Spray foam insulation is a type of insulation that is sprayed onto walls, ceilings, and floors. It expands and forms a barrier that helps keep heat in or out of a home. The R-value is 3.0 to 7.0 per inch.

Rigid foam insulation is a type of insulation that comes in boards or panels. It can be used on walls, ceilings, and floors. The r-value is 3.5 to 8.0 per inch.

## Doors And Windows

These parts of the house can be insulated with weather-stripping or caulk. There’s less options here though I don’t see why we can’t have improved insulated doors. Windows certainly if you get double, triple glazing, that will up the insulation. According to a window manufacturer Jeld-Wen, the U-value of double vs triple is 1.5 vs 1.0. That’s a modest 30% reduction going from double to triple glaze.

## What Is Weather Stripping For Insulation

Weather stripping is a process in which the gaps around doors and windows are filled in order to prevent drafts and air leaks.

In order to install weather stripping, you will first need to clean the surface around the door or window.

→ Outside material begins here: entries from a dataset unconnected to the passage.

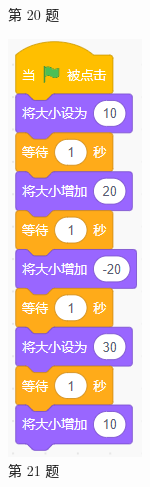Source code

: \documentclass[10pt, a4paper]{article}
\begin{document}
\begin{enumerate}
\begin{figure}[htbp]
\begin{minipage}[t]{.22\textwidth}
                \caption*{第 20 题}
            \end{minipage}
            \begin{minipage}[t]{.09\textwidth}
                \centering
                \includegraphics[width=\textwidth]{21.png}
                \caption*{第 21 题}
            \end{minipage}
        \end{figure}


\end{enumerate}
\end{document}

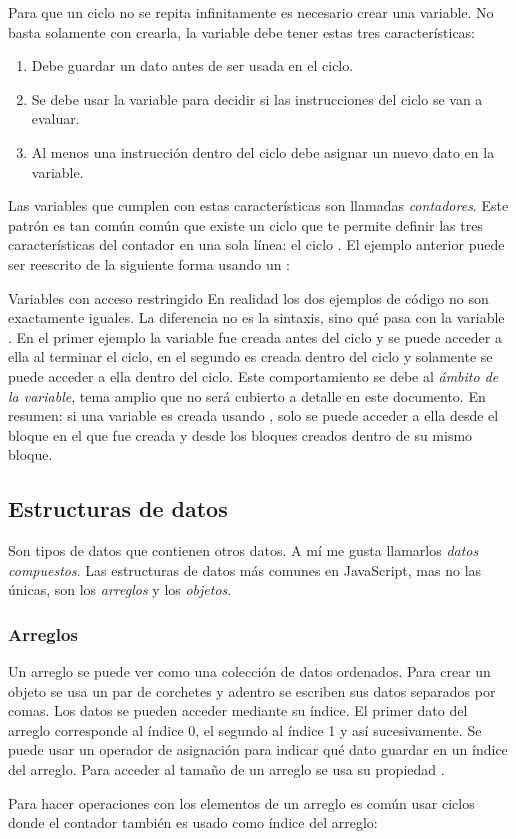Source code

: \documentclass{article}
\newcommand{\code}[1]{\tcbox{\texttt{#1}}}
\newcommand{\codejs}[1]{\tcbox{\lstinline[style=ES6]{#1}}}
\begin{document}
Para que un ciclo no se repita infinitamente es necesario crear una variable. No basta solamente con crearla, la variable debe tener estas tres características:
\begin{enumerate}
  \item Debe guardar un dato antes de ser usada en el ciclo.
  \item Se debe usar la variable para decidir si las instrucciones del ciclo se van a evaluar.
  \item Al menos una instrucción dentro del ciclo debe asignar un nuevo dato en la variable.
\end{enumerate}
Las variables que cumplen con estas características son llamadas \textit{contadores}. Este patrón es tan común común que existe un ciclo que te permite definir las tres características del contador en una sola línea: el ciclo \codejs{for}. El ejemplo anterior puede ser reescrito de la siguiente forma usando un \codejs{for}:

\begin{bclogo}[logo=\bcinfo, couleurBarre=orange, noborder=true, couleur=white]{Variables con acceso restringido}
En realidad los dos ejemplos de código no son exactamente iguales. La diferencia no es la sintaxis, sino qué pasa con la variable \codejs{número}. En el primer ejemplo la variable fue creada antes del ciclo \codejs{while} y se puede acceder a ella al terminar el ciclo, en el segundo es creada dentro del ciclo \codejs{for} y solamente se puede acceder a ella dentro del ciclo. Este comportamiento se debe al \textit{ámbito de la variable}\cite{scope}, tema amplio que no será cubierto a detalle en este documento. En resumen: si una variable es creada usando \codejs{let}, solo se puede acceder a ella desde el bloque en el que fue creada y desde los bloques creados dentro de su mismo bloque.
\end{bclogo}


\subsection{Estructuras de datos}
Son tipos de datos que contienen otros datos. A mí me gusta llamarlos \textit{datos compuestos}. Las estructuras de datos más comunes en JavaScript, mas no las únicas, son los \textit{arreglos} y los \textit{objetos}.
\subsubsection{Arreglos}
Un arreglo se puede ver como una colección de datos ordenados. Para crear un objeto se usa un par de corchetes \codejs{[ ]} y adentro se escriben sus datos separados por comas. Los datos se pueden acceder mediante su índice. El primer dato del arreglo corresponde al índice 0, el segundo al índice 1 y así sucesivamente. Se puede usar un operador de asignación para indicar qué dato guardar en un índice del arreglo. Para acceder al tamaño de un arreglo se usa su propiedad \code{length}.

Para hacer operaciones con los elementos de un arreglo es común usar ciclos donde el contador también es usado como índice del arreglo:

\end{document}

Next, you will need to measure the area in order to cut the weather stripping to size. Once the weather stripping is cut to size, you will need to peel off the adhesive backing and apply it to the door or window.

Weather stripping can last for many years, but it may need to be replaced sooner if it is exposed to sunlight or extreme temperatures. How much does weather stripping save on heating costs? Weather stripping can save you up to 10% on your heating costs.

## What Is Caulk For Insulation?

Caulk for insulation is a type of sealant that helps to fill in gaps and cracks in order to prevent heat from escaping. This can be especially useful in older homes that have less insulation.

To apply caulk, first clean the surface around the gap or crack. Then, cut the tip of the caulk tube at a 45 degree angle. Next, insert the tube of caulk into a caulk gun. Finally, squeeze the trigger of the caulk gun to apply the caulk.

Caulk can last for many years, but it will eventually need to be replaced. Caulking can save you money on your heating bills by preventing heat from escaping through gaps and cracks.

## Best Insulation?

Think of a case in which you get very expensive insulation with high r-values? Does it make sense? If you feel like you can’t answer the question, that’s because you can’t! Ask yourself whether you the very expensive type. If you live in a cold climate, and your house loses heat quickly, then yes. This is also true if you live somewhere warm and the house heats up quickly. Insulation works both ways: traps in warm air, traps in cold air.

One way to estimate whether your house needs an upgrade in being sealed is to compare your winter heating bill against houses of comparable size. If you’re bill is higher, then there’s a good chance your house is losing more heat than it should.

## What about Insulating Paint?

Bob Vila’s website has covered this and concluded that insulating paint has never been tested on large scale. The website also doesn’t recommend it based on anecdote. From a physics point of view, it’s hard to imagine enough “thermal mass” in a thin layer of paint. Thermal mass is what makes it hard for heat or cold to cross a layer of insulation. Paint just doesn’t have any thermal mass so it can’t do a good job insulating. The only kind of insulation it might provide is reflecting radiant energy back into the house.